We highlight just five of our great athletes set to compete this month, every one of them an inspiration to us all with their personal stories as well as words of wisdom that we can look to and ignite our own Malaysia Boleh! (Malaysia Can!) spirit.
Jackie Wong Siew Cheer
The national hammer thrower nearly gave up due to personal reasons but continued to persevere and has broken the national record nine times so far.
Already practising the sport for about five or six years in 2013, 25-year-old Wong was ready to give up the sport, stuck in a rut with no discernible improvement in his training. Matters became worse when his best friend, with whom he had been training and made plans to study overseas together, was killed in an accident that same year.
However, the national sports council was bringing in a coach from China, Gu Yuan, to train Wong, and in just five months, Wong had broken the then 20-year-old national record with his discipline.
Siti Rahmah Othman
Even though her family never thought their slender daughter could be serious about it, the sweet and demure Siti never stopped chasing her dream of being a national hockey team player.
The Malaysian women’s field hockey team is at an all-time high. This year has been their best yet, managing to qualify for the Women’s Hockey World League Tournament in Brussels.
Just one win would get them into the Women’s Hockey World Cup in 2018. Nominated three times for the National Sportswoman of the Year award, it would also mean the 15 years of hard work that Siti Rahmah, 31, has put in has paid off. Being mentally strong is what got her here, as well as skills, and she continues to be strong, competing with players much younger than her, until she is fully satisfied with her career.
Aneeta Lingam
The petite lass is living almost every little girl’s dream of being a figure skater – a dream once considered impossible for someone from sunny, tropical Malaysia.
Aneeta Lingam, 17, has no illusions about where she is exactly in the world of figure skating. She knows she has a long way to go, admitting that exposure as well as proper facilities are lacking for the national squad.
But she is more than prepared to put in the work needed by venturing out and joining competitions, and accepting defeat. “Failure is hard to accept, but you just need to learn from them and keep improving,” she says. Having basically sacrificed her childhood to chase her 10-year dream, she is not letting it all be for nothing.
Shasangari Sivaneswary Nagarajan
The journey has been long and difficult for lanky Sasha, 16, who never imagined she could be where she is now – on the Malaysian team competing for gold at the 29th SEA Games.
Rhythmic gymnast, Shasangari Sivaneswary, or Sasha for short, made one of her earliest sacrifices at the tender age of nine, when she had to leave her friends behind to be enrolled in a school where it would be easier for her to train under the grand doyenne of Malaysian gymnastics, Petrina Low. The pressure is enormous for Sasha – gymnastics being a sport where every minuscule detail matters – yet she keeps going because it has always been her dream to achieve success in rhythmic gymnastics.
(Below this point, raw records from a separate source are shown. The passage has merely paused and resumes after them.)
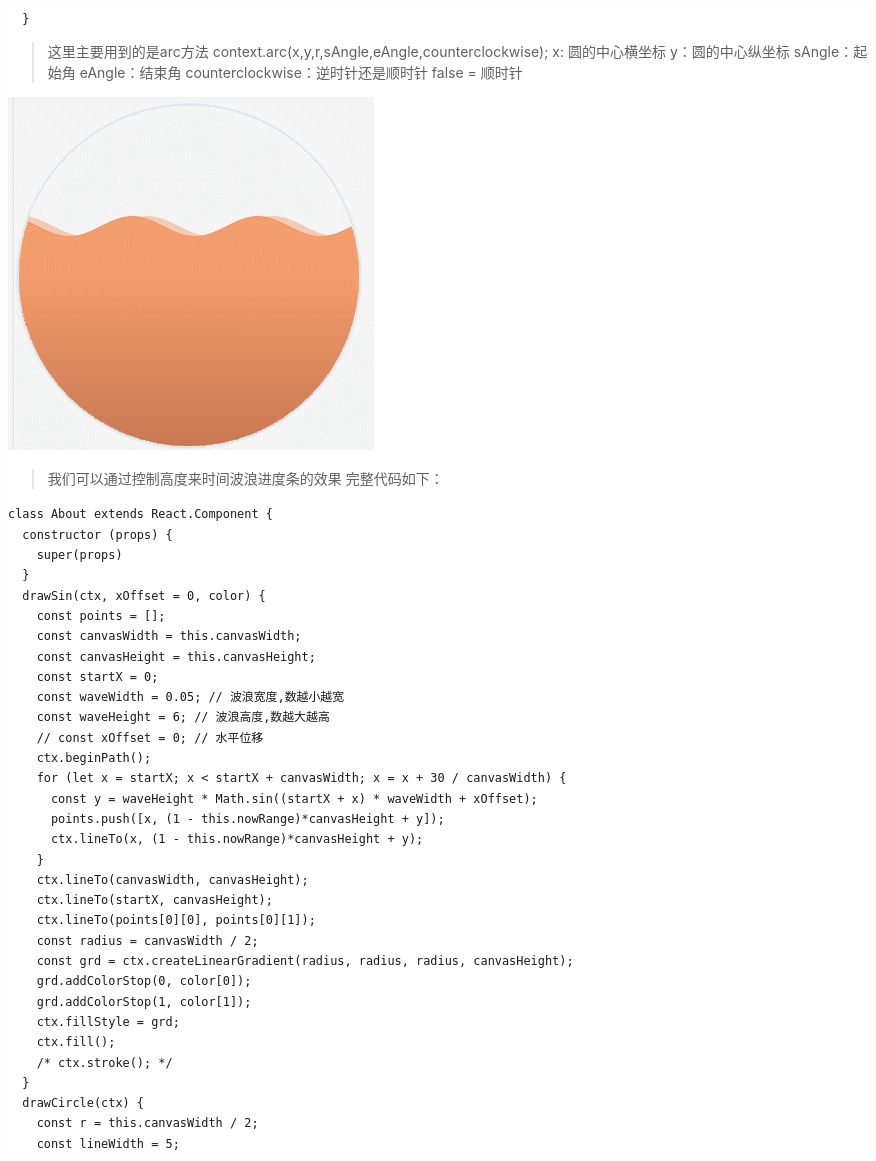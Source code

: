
 ```JavaScript
  }
```
>这里主要用到的是arc方法
>context.arc(x,y,r,sAngle,eAngle,counterclockwise);
>x: 圆的中心横坐标      y：圆的中心纵坐标
>sAngle：起始角       eAngle：结束角
>counterclockwise：逆时针还是顺时针 false = 顺时针

![My Pic](/images/wave4.gif)

>我们可以通过控制高度来时间波浪进度条的效果
>完整代码如下：

```React
class About extends React.Component {
  constructor (props) {
    super(props)
  }
  drawSin(ctx, xOffset = 0, color) {
    const points = [];
    const canvasWidth = this.canvasWidth;
    const canvasHeight = this.canvasHeight;
    const startX = 0;
    const waveWidth = 0.05; // 波浪宽度,数越小越宽
    const waveHeight = 6; // 波浪高度,数越大越高
    // const xOffset = 0; // 水平位移
    ctx.beginPath();
    for (let x = startX; x < startX + canvasWidth; x = x + 30 / canvasWidth) {
      const y = waveHeight * Math.sin((startX + x) * waveWidth + xOffset);
      points.push([x, (1 - this.nowRange)*canvasHeight + y]);
      ctx.lineTo(x, (1 - this.nowRange)*canvasHeight + y);
    }
    ctx.lineTo(canvasWidth, canvasHeight);
    ctx.lineTo(startX, canvasHeight);
    ctx.lineTo(points[0][0], points[0][1]);
    const radius = canvasWidth / 2;
    const grd = ctx.createLinearGradient(radius, radius, radius, canvasHeight);
    grd.addColorStop(0, color[0]);
    grd.addColorStop(1, color[1]);
    ctx.fillStyle = grd;
    ctx.fill();
    /* ctx.stroke(); */
  }
  drawCircle(ctx) {
    const r = this.canvasWidth / 2;
    const lineWidth = 5;
```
Almost quitting because of the pressure and an injury before she was selected for the national team, Shasa credits her father for encouraging her to continue.
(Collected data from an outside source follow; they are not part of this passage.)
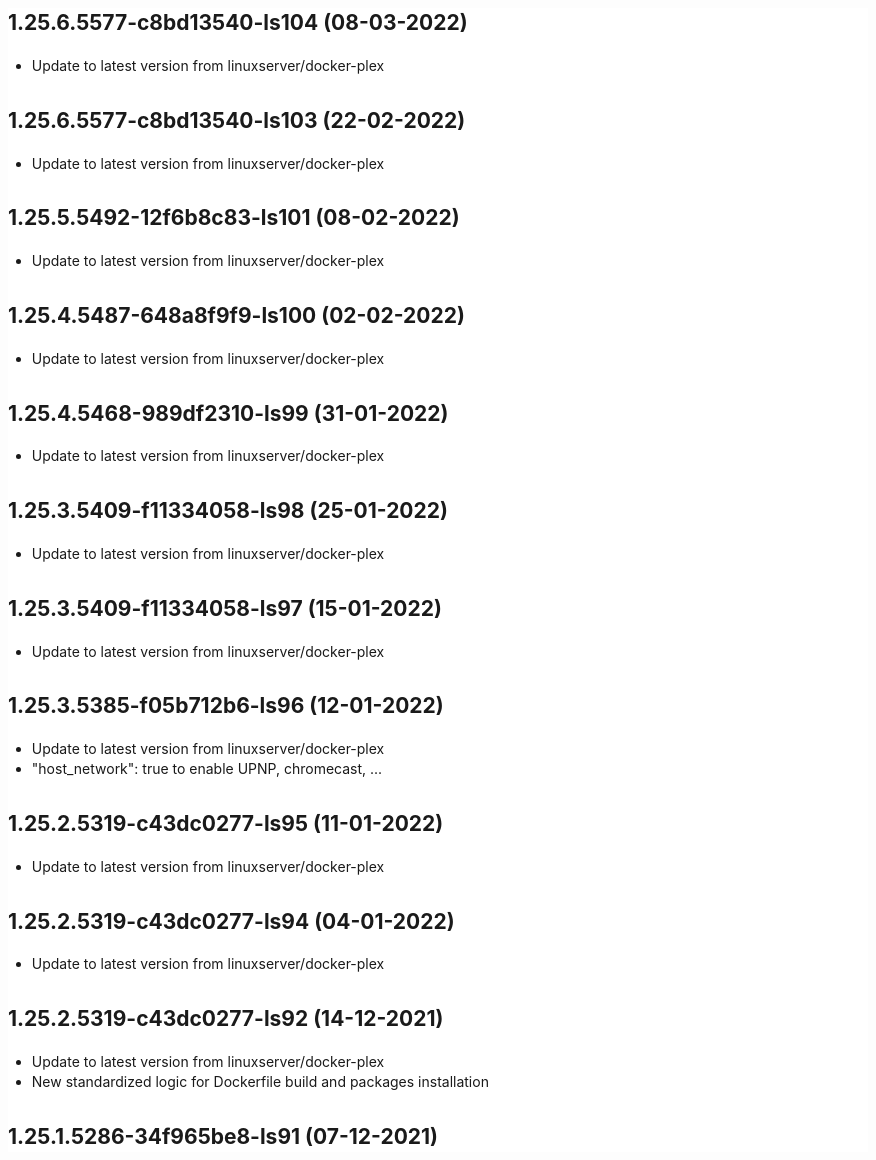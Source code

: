 ## 1.25.6.5577-c8bd13540-ls104 (08-03-2022)

- Update to latest version from linuxserver/docker-plex

## 1.25.6.5577-c8bd13540-ls103 (22-02-2022)

- Update to latest version from linuxserver/docker-plex

## 1.25.5.5492-12f6b8c83-ls101 (08-02-2022)

- Update to latest version from linuxserver/docker-plex

## 1.25.4.5487-648a8f9f9-ls100 (02-02-2022)

- Update to latest version from linuxserver/docker-plex

## 1.25.4.5468-989df2310-ls99 (31-01-2022)

- Update to latest version from linuxserver/docker-plex

## 1.25.3.5409-f11334058-ls98 (25-01-2022)

- Update to latest version from linuxserver/docker-plex

## 1.25.3.5409-f11334058-ls97 (15-01-2022)

- Update to latest version from linuxserver/docker-plex

## 1.25.3.5385-f05b712b6-ls96 (12-01-2022)

- Update to latest version from linuxserver/docker-plex
- "host_network": true to enable UPNP, chromecast, ...

## 1.25.2.5319-c43dc0277-ls95 (11-01-2022)

- Update to latest version from linuxserver/docker-plex

## 1.25.2.5319-c43dc0277-ls94 (04-01-2022)

- Update to latest version from linuxserver/docker-plex

## 1.25.2.5319-c43dc0277-ls92 (14-12-2021)

- Update to latest version from linuxserver/docker-plex
- New standardized logic for Dockerfile build and packages installation

## 1.25.1.5286-34f965be8-ls91 (07-12-2021)
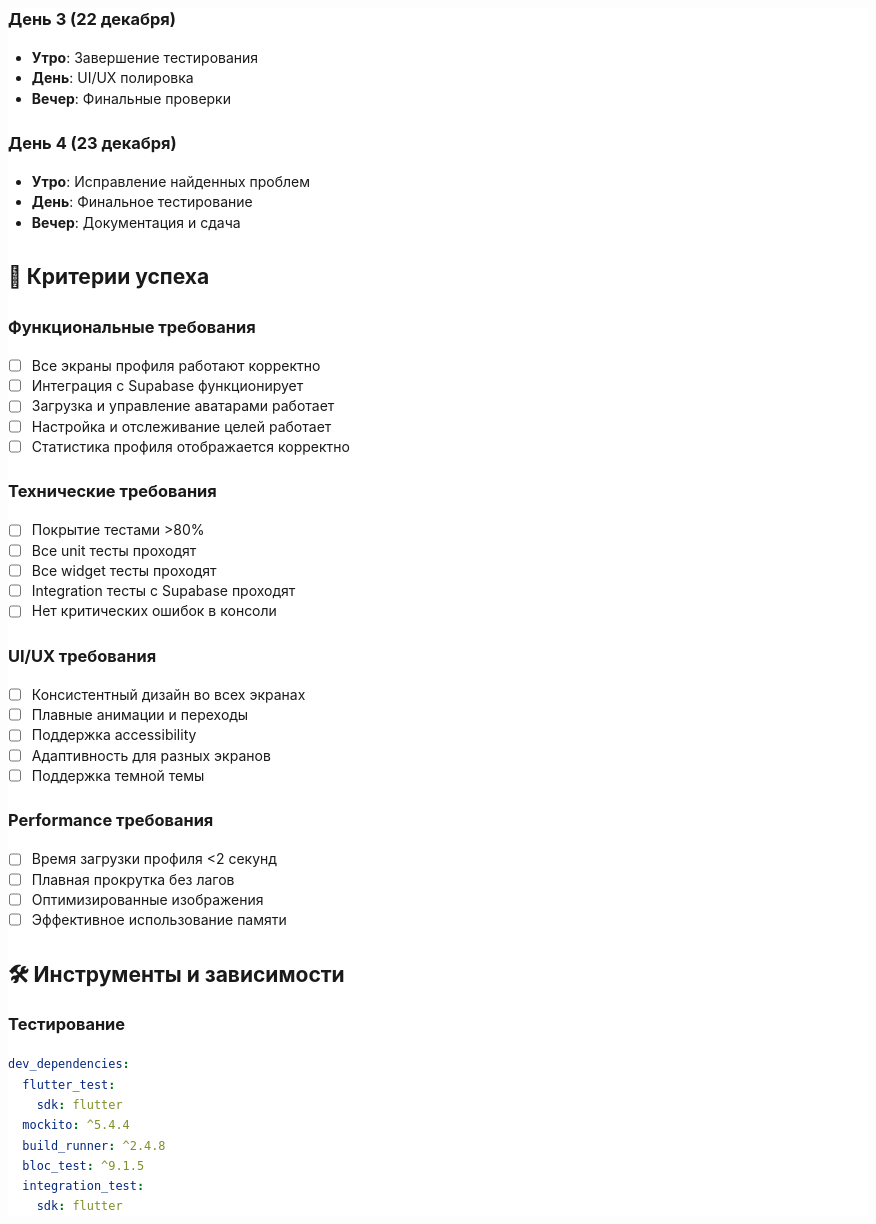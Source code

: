 ### День 3 (22 декабря)
- **Утро**: Завершение тестирования
- **День**: UI/UX полировка
- **Вечер**: Финальные проверки

### День 4 (23 декабря)
- **Утро**: Исправление найденных проблем
- **День**: Финальное тестирование
- **Вечер**: Документация и сдача

## 🎯 Критерии успеха

### Функциональные требования
- [ ] Все экраны профиля работают корректно
- [ ] Интеграция с Supabase функционирует
- [ ] Загрузка и управление аватарами работает
- [ ] Настройка и отслеживание целей работает
- [ ] Статистика профиля отображается корректно

### Технические требования
- [ ] Покрытие тестами >80%
- [ ] Все unit тесты проходят
- [ ] Все widget тесты проходят
- [ ] Integration тесты с Supabase проходят
- [ ] Нет критических ошибок в консоли

### UI/UX требования
- [ ] Консистентный дизайн во всех экранах
- [ ] Плавные анимации и переходы
- [ ] Поддержка accessibility
- [ ] Адаптивность для разных экранов
- [ ] Поддержка темной темы

### Performance требования
- [ ] Время загрузки профиля <2 секунд
- [ ] Плавная прокрутка без лагов
- [ ] Оптимизированные изображения
- [ ] Эффективное использование памяти

## 🛠️ Инструменты и зависимости

### Тестирование
```yaml
dev_dependencies:
  flutter_test:
    sdk: flutter
  mockito: ^5.4.4
  build_runner: ^2.4.8
  bloc_test: ^9.1.5
  integration_test:
    sdk: flutter
```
Muhammad Najmi Farizal Jazlan
Najmi hasn’t been playing hockey for long, and has only been on the national team for about a year, but it has been a difficult road for him nonetheless.
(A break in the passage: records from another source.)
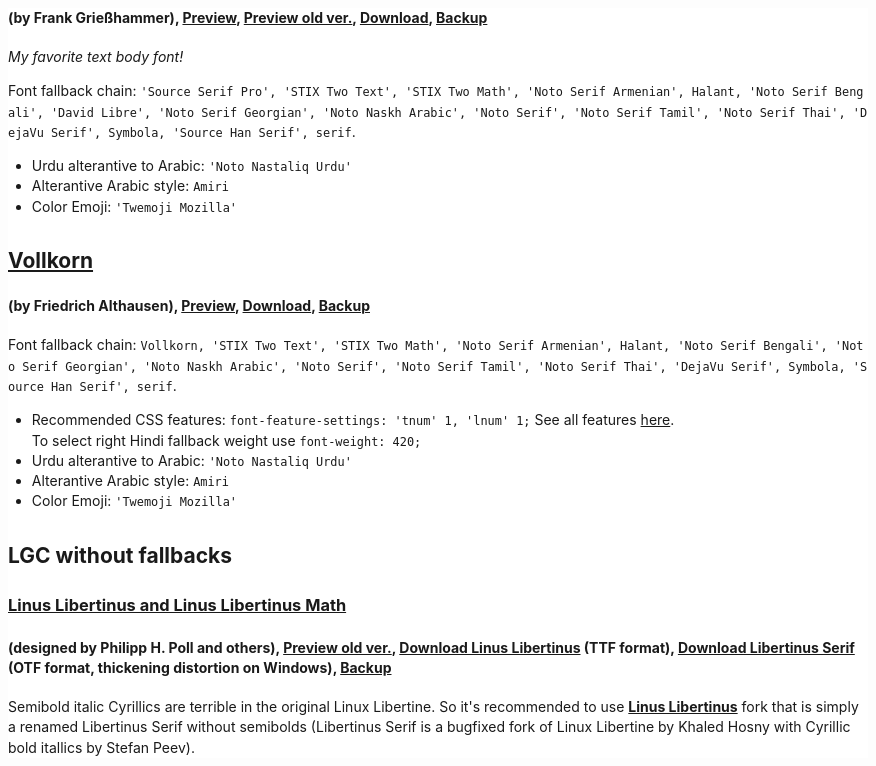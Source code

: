 #### (by Frank Grießhammer), [Preview](https://adobe-fonts.github.io/source-serif-pro/), [Preview old ver.](https://fonts.google.com/specimen/Source+Serif+Pro), [Download](https://github.com/adobe-fonts/source-serif-pro/releases), [Backup](https://github.com/kiwi0fruit/source-serif-pro)

*My favorite text body font!*

Font fallback chain: `'Source Serif Pro', 'STIX Two Text', 'STIX Two Math', 'Noto Serif Armenian', Halant, 'Noto Serif Bengali', 'David Libre', 'Noto Serif Georgian', 'Noto Naskh Arabic', 'Noto Serif', 'Noto Serif Tamil', 'Noto Serif Thai', 'DejaVu Serif', Symbola, 'Source Han Serif', serif`.

* Urdu alterantive to Arabic: `'Noto Nastaliq Urdu'`
* Alterantive Arabic style: `Amiri`
* Color Emoji: `'Twemoji Mozilla'`


## [Vollkorn](https://fonts.google.com/specimen/Vollkorn?category=Serif)

#### (by Friedrich Althausen), [Preview](https://fonts.google.com/specimen/Vollkorn?category=Serif), [Download](https://fonts.google.com/specimen/Vollkorn?category=Serif), [Backup](https://github.com/kiwi0fruit/Vollkorn-Typeface)

Font fallback chain: `Vollkorn, 'STIX Two Text', 'STIX Two Math', 'Noto Serif Armenian', Halant, 'Noto Serif Bengali', 'Noto Serif Georgian', 'Noto Naskh Arabic', 'Noto Serif', 'Noto Serif Tamil', 'Noto Serif Thai', 'DejaVu Serif', Symbola, 'Source Han Serif', serif`.

* Recommended CSS features: `font-feature-settings: 'tnum' 1, 'lnum' 1;` See all features [here](http://vollkorn-typeface.com/#features).  
  To select right Hindi fallback weight use `font-weight: 420;`
* Urdu alterantive to Arabic: `'Noto Nastaliq Urdu'`
* Alterantive Arabic style: `Amiri`
* Color Emoji: `'Twemoji Mozilla'`


## LGC without fallbacks

### [Linus Libertinus and Linus Libertinus Math](https://github.com/alerque/libertinus)

#### (designed by Philipp H. Poll and others), [Preview old ver.](https://localfonts.eu/freefonts/traditional-cyrillic-free-fonts/linux-libertine/), [Download Linus Libertinus](https://github.com/kiwi0fruit/open-fonts/blob/master/Fonts/LinusLibertinus.zip?raw=true) (TTF format), [**Download Libertinus Serif**](https://github.com/kiwi0fruit/open-fonts/blob/master/Fonts/LibertinusSerif.zip?raw=true) (OTF format, thickening distortion on Windows), [Backup](https://github.com/kiwi0fruit/libertinus)

Semibold italic Cyrillics are terrible in the original Linux Libertine. So it's recommended to use [**Linus Libertinus**](https://github.com/kiwi0fruit/open-fonts/blob/master/Fonts/LinusLibertinus.zip?raw=true) fork that is simply a renamed Libertinus Serif without semibolds (Libertinus Serif is a bugfixed fork of Linux Libertine by Khaled Hosny with Cyrillic bold itallics by Stefan Peev).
Recently qualifying for the 2018 Men’s Hockey World Cup as part of the national men’s field hockey team, Najmi, 22, says it is only now, playing for Malaysia, that he sees how he can achieve his goal of playing at the Olympics one day, his dream since his days at the Tunku Mahkota Ismail sports school in the southern state of Johor.
Playing on the defending champion’s team, Najmi hopes to score winning goals for the national team at the SEA Games this month.